{smcl}
{* *! version 1.4.2 30Jan2020}{...}
{viewerdialog gegen "dialog gegen"}{...}
{vieweralsosee "[R] gegen" "mansection R gegen"}{...}
{viewerjumpto "Syntax" "gegen##syntax"}{...}
{viewerjumpto "Description" "gegen##description"}{...}
{viewerjumpto "Options" "gegen##options"}{...}
{viewerjumpto "Stored results" "gegen##results"}{...}
{title:Title}
{p2colset 5 18 23 2}{...}
{p2col :{cmd:gegen} {hline 2}}Efficient implementation of by-able egen functions using C.{p_end}
{p2colreset}{...}
{pstd}
{it:Important}: Please run {stata gtools, upgrade} to update {cmd:gtools} to
the latest stable version.
{marker syntax}{...}
{title:Syntax}
{p 8 14 2}
{cmd:gegen} {dtype} {newvar} {cmd:=} {it:fcn}({it:arguments}) {ifin}
[{it:{help gegen##weight:weight}}]
[{cmd:,}
{opt replace}
{it:fcn_options}
{help gegen##gtools_options:gtools_options}]

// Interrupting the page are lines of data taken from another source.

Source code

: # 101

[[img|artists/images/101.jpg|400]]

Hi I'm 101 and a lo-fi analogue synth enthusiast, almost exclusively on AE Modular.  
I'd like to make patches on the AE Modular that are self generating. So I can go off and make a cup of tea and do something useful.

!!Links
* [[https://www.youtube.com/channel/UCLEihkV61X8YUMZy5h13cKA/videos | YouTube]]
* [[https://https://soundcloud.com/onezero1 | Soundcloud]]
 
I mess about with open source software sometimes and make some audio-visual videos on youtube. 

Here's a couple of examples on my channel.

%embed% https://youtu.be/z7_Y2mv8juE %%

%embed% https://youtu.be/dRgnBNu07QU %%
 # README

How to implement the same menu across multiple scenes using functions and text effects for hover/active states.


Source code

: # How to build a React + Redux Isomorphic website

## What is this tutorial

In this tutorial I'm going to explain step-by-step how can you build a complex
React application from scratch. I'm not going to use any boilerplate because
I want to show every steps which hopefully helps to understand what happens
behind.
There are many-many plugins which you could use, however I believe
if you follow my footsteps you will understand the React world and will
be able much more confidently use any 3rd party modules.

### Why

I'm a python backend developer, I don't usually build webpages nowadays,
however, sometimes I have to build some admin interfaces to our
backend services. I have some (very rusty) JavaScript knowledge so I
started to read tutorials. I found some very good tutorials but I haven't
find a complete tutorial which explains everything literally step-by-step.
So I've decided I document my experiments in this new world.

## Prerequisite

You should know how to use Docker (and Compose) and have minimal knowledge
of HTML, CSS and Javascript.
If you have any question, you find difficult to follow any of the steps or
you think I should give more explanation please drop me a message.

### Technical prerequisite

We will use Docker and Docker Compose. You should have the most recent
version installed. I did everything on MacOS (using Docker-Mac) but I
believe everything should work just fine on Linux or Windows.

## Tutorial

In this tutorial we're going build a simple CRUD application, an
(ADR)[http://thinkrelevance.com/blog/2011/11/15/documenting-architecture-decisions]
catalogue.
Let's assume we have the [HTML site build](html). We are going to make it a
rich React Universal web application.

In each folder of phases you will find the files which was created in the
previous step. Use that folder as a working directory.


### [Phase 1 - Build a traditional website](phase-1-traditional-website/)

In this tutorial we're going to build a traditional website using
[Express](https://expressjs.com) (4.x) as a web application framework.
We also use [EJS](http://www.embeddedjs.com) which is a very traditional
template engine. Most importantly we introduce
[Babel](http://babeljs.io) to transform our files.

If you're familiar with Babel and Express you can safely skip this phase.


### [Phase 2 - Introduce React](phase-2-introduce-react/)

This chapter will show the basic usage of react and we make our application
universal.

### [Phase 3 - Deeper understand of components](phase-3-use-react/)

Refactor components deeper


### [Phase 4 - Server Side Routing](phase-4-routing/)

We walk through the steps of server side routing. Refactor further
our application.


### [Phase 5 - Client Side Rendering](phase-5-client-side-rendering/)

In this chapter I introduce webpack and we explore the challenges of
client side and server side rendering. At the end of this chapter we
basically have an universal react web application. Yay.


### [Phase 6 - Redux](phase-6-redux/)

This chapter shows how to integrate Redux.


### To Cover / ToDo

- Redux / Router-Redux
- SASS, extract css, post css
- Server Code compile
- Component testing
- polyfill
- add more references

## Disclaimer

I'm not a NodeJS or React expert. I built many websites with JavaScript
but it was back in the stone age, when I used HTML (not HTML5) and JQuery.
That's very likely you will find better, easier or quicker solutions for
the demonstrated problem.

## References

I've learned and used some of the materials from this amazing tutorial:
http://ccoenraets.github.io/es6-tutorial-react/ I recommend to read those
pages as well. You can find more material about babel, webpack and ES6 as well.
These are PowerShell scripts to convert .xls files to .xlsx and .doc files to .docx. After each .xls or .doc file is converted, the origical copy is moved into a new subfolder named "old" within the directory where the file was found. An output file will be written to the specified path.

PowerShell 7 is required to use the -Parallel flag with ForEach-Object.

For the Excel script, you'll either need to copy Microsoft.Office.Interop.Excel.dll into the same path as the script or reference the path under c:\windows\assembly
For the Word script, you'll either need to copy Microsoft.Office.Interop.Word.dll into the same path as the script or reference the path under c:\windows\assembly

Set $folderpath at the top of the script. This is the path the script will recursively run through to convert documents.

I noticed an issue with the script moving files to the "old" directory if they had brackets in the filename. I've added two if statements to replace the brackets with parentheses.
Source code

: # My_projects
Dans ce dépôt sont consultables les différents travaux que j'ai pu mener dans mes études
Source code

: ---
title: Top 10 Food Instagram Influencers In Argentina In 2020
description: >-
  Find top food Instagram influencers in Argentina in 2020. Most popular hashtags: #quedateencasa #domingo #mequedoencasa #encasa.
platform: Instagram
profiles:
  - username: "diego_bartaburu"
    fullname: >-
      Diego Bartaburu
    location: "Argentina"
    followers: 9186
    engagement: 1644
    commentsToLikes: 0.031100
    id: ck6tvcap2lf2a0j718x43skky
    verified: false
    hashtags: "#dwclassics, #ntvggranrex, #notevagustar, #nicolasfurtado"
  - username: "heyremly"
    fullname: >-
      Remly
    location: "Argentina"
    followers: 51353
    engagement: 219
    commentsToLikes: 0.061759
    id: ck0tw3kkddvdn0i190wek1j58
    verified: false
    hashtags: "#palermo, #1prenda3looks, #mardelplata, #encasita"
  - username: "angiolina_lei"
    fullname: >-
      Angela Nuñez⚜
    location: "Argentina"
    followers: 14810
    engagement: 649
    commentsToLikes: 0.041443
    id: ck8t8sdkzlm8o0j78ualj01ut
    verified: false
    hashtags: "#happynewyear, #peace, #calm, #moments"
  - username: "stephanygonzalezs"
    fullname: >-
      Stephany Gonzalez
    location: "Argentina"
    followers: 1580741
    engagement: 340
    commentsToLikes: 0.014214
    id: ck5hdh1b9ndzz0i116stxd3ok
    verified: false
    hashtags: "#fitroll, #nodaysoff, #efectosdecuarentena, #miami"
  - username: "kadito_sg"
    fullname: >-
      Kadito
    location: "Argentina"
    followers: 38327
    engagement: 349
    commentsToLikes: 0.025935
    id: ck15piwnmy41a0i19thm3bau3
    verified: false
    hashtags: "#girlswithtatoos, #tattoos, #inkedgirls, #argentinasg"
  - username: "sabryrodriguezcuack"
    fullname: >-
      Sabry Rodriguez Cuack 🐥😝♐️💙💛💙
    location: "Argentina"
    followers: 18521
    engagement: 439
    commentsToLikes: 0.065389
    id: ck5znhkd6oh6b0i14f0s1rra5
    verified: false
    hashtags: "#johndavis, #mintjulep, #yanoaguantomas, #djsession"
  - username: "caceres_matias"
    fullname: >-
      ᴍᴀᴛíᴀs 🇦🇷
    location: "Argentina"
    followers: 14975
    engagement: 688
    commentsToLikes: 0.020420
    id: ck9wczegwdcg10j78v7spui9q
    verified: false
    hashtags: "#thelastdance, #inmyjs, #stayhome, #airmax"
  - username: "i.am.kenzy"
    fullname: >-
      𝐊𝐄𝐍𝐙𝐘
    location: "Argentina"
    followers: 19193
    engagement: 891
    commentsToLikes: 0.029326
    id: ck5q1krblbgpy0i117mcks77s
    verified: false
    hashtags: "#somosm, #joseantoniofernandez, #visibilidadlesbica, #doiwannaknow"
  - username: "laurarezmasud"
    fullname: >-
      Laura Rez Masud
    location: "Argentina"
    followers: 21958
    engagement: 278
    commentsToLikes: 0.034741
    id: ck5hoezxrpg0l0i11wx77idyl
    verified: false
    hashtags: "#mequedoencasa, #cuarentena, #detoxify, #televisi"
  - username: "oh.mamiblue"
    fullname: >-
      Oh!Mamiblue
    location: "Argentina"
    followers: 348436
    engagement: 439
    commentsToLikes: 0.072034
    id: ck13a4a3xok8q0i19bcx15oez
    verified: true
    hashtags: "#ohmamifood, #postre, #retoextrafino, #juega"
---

{synoptset 21 tabbed}{...}
{marker gtools_options}{...}
{synopthdr}
{synoptline}
{syntab:Gtools}
{synopt :{opt compress}}Try to compress strL to str#.
{p_end}
{synopt :{opt forcestrl}}Skip binary variable check and force gtools to read strL variables.
{p_end}
{synopt :{opt v:erbose}}Print info during function execution.
{p_end}
{synopt :{opt bench:mark}}Benchmark various steps of the plugin.
{p_end}
{synopt :{opt bench:marklevel(int)}}Benchmark various steps of the plugin.
{p_end}
{synopt :{opth hash:method(str)}}Hash method (default, biject, or spooky). Intended for debugging.
{p_end}
{synopt :{opth oncollision(str)}}Collision handling (fallback or error). Intended for debugging.
{p_end}
{synopt :{opth gtools_capture(str)}}The above options are captured and not passed to {opt egen} in case the requested function is not internally supported by gtools. You can pass extra arguments here if their names conflict with captured gtools options.
{p_end}
{synoptline}
{marker weight}{...}
{p 4 6 2}
{opt aweight}s, {opt fweight}s, {opt iweight}s, and {opt pweight}s are
allowed for the functions listed below and mimic {cmd:collapse} and
{cmd:gcollapse}; see {help weight} and {help collapse##weights:Weights (collapse)}.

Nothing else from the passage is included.